- **PROBLEM DETAILS**
Only the text belongs in the answer: every line of the records below, transcribed exactly.

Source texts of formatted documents
--
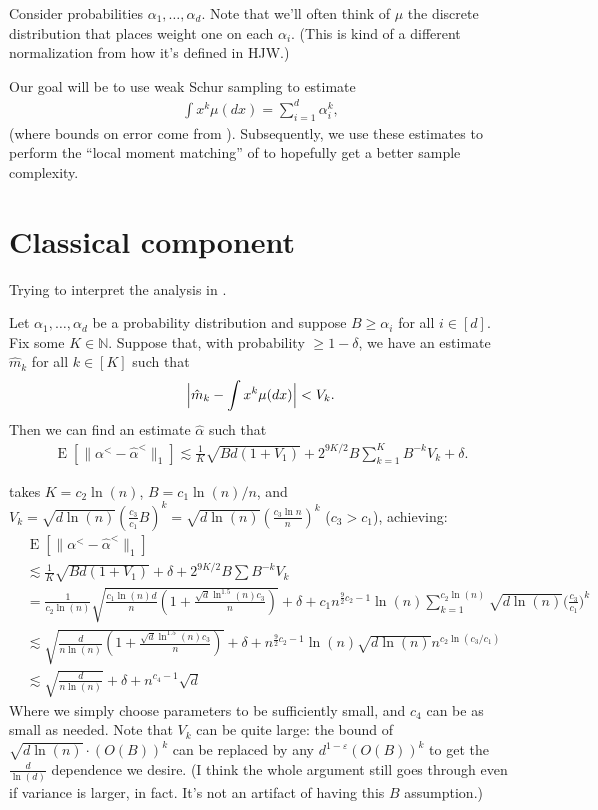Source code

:\documentclass{article}
\theoremstyle{definition}
\DeclareMathOperator{\E}{E}
\DeclarePairedDelimiter{\abs}{\lvert}{\rvert}
\newcommand{\eps}{\varepsilon}
\begin{document}
Consider probabilities $\alpha_1,\ldots,\alpha_d$.
Note that we'll often think of $\mu$ the discrete distribution that places weight one on each $\alpha_i$.
(This is kind of a different normalization from how it's defined in HJW.)

Our goal will be to use weak Schur sampling to estimate
\begin{align*}
    \int x^k \mu(dx) = \sum_{i=1}^d \alpha_i^k,
\end{align*}
(where bounds on error come from \cite{aisw19}).
Subsequently, we use these estimates to perform the ``local moment matching'' of \cite{hjw18} to hopefully get a better sample complexity.

\section{Classical component}

Trying to interpret the analysis in \cite{hjw18}.

\begin{theorem}
Let $\alpha_1, \dots, \alpha_d$ be a probability distribution and suppose $B \geq \alpha_i$ for all $i \in [d]$.
Fix some $K \in \mathbb{N}$.
Suppose that, with probability $\geq 1-\delta$, we have an estimate $\hat{m}_k$ for all $k \in [K]$ such that
\begin{align*}
    \abs[\Big]{\hat{m}_k - \int x^k \mu(dx)} < V_k.
\end{align*}
Then we can find an estimate $\hat{\alpha}$ such that
\begin{align*}
    \E[\|\alpha^< - \hat{\alpha}^<\|_1] \lesssim \frac1K\sqrt{Bd(1+V_1)} + 2^{9K/2}B\sum_{k=1}^K B^{-k}V_k + \delta.
\end{align*}
\end{theorem}

\cite{hjw18} takes $K = c_2 \ln (n)$, $B = c_1\ln(n)/n$, and $V_k = \sqrt{d\ln(n)}(\frac{c_3}{c_1}B)^k = \sqrt{d\ln(n)}(\frac{c_3\ln n}{n})^k$ ($c_3 > c_1$), achieving:
\begin{align*}
    &\E[\|\alpha^< - \hat{\alpha}^<\|_1] \\
    &\lesssim \frac1K\sqrt{Bd(1+V_1)} + \delta + 2^{9K/2}B\sum B^{-k}V_k \\
    &= \frac{1}{c_2\ln(n)}\sqrt{\frac{c_1\ln(n)d}{n}(1+\frac{\sqrt{d}\ln^{1.5}(n)c_3}{n})} + \delta + c_1n^{\frac{9}{2}c_2 - 1}\ln(n)\sum_{k=1}^{c_2\ln(n)} \sqrt{d\ln(n)}\Big(\frac{c_3}{c_1}\Big)^k \\
    &\lesssim \sqrt{\frac{d}{n\ln(n)}(1+\frac{\sqrt{d}\ln^{1.5}(n)c_3}{n})} + \delta + n^{\frac{9}{2}c_2 - 1}\ln(n)\sqrt{d\ln(n)}n^{c_2\ln(c_3/c_1)} \\
    &\lesssim \sqrt{\frac{d}{n\ln(n)}} + \delta + n^{c_4-1}\sqrt{d}
\end{align*}
Where we simply choose parameters to be sufficiently small, and $c_4$ can be as small as needed.
Note that $V_k$ can be quite large: the bound of $\sqrt{d\ln(n)}\cdot (O(B))^k$ can be replaced by any $d^{1-\eps}(O(B))^k$ to get the $\frac{d}{\ln(d)}$ dependence we desire.
(I think the whole argument still goes through even if variance is larger, in fact. It's not an artifact of having this $B$ assumption.)
\end{document}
--
- **EXPECTED ANSWER**
Source code

:\documentclass{article}
\theoremstyle{definition}
\DeclareMathOperator{\E}{E}
\DeclarePairedDelimiter{\abs}{\lvert}{\rvert}
\newcommand{\eps}{\varepsilon}
\begin{document}
Consider probabilities $\alpha_1,\ldots,\alpha_d$.
Note that we'll often think of $\mu$ the discrete distribution that places weight one on each $\alpha_i$.
(This is kind of a different normalization from how it's defined in HJW.)

Our goal will be to use weak Schur sampling to estimate
\begin{align*}
    \int x^k \mu(dx) = \sum_{i=1}^d \alpha_i^k,
\end{align*}
(where bounds on error come from \cite{aisw19}).
Subsequently, we use these estimates to perform the ``local moment matching'' of \cite{hjw18} to hopefully get a better sample complexity.

\section{Classical component}

Trying to interpret the analysis in \cite{hjw18}.

\begin{theorem}
Let $\alpha_1, \dots, \alpha_d$ be a probability distribution and suppose $B \geq \alpha_i$ for all $i \in [d]$.
Fix some $K \in \mathbb{N}$.
Suppose that, with probability $\geq 1-\delta$, we have an estimate $\hat{m}_k$ for all $k \in [K]$ such that
\begin{align*}
    \abs[\Big]{\hat{m}_k - \int x^k \mu(dx)} < V_k.
\end{align*}
Then we can find an estimate $\hat{\alpha}$ such that
\begin{align*}
    \E[\|\alpha^< - \hat{\alpha}^<\|_1] \lesssim \frac1K\sqrt{Bd(1+V_1)} + 2^{9K/2}B\sum_{k=1}^K B^{-k}V_k + \delta.
\end{align*}
\end{theorem}

\cite{hjw18} takes $K = c_2 \ln (n)$, $B = c_1\ln(n)/n$, and $V_k = \sqrt{d\ln(n)}(\frac{c_3}{c_1}B)^k = \sqrt{d\ln(n)}(\frac{c_3\ln n}{n})^k$ ($c_3 > c_1$), achieving:
\begin{align*}
    &\E[\|\alpha^< - \hat{\alpha}^<\|_1] \\
    &\lesssim \frac1K\sqrt{Bd(1+V_1)} + \delta + 2^{9K/2}B\sum B^{-k}V_k \\
    &= \frac{1}{c_2\ln(n)}\sqrt{\frac{c_1\ln(n)d}{n}(1+\frac{\sqrt{d}\ln^{1.5}(n)c_3}{n})} + \delta + c_1n^{\frac{9}{2}c_2 - 1}\ln(n)\sum_{k=1}^{c_2\ln(n)} \sqrt{d\ln(n)}\Big(\frac{c_3}{c_1}\Big)^k \\
    &\lesssim \sqrt{\frac{d}{n\ln(n)}(1+\frac{\sqrt{d}\ln^{1.5}(n)c_3}{n})} + \delta + n^{\frac{9}{2}c_2 - 1}\ln(n)\sqrt{d\ln(n)}n^{c_2\ln(c_3/c_1)} \\
    &\lesssim \sqrt{\frac{d}{n\ln(n)}} + \delta + n^{c_4-1}\sqrt{d}
\end{align*}
Where we simply choose parameters to be sufficiently small, and $c_4$ can be as small as needed.
Note that $V_k$ can be quite large: the bound of $\sqrt{d\ln(n)}\cdot (O(B))^k$ can be replaced by any $d^{1-\eps}(O(B))^k$ to get the $\frac{d}{\ln(d)}$ dependence we desire.
(I think the whole argument still goes through even if variance is larger, in fact. It's not an artifact of having this $B$ assumption.)
\end{document}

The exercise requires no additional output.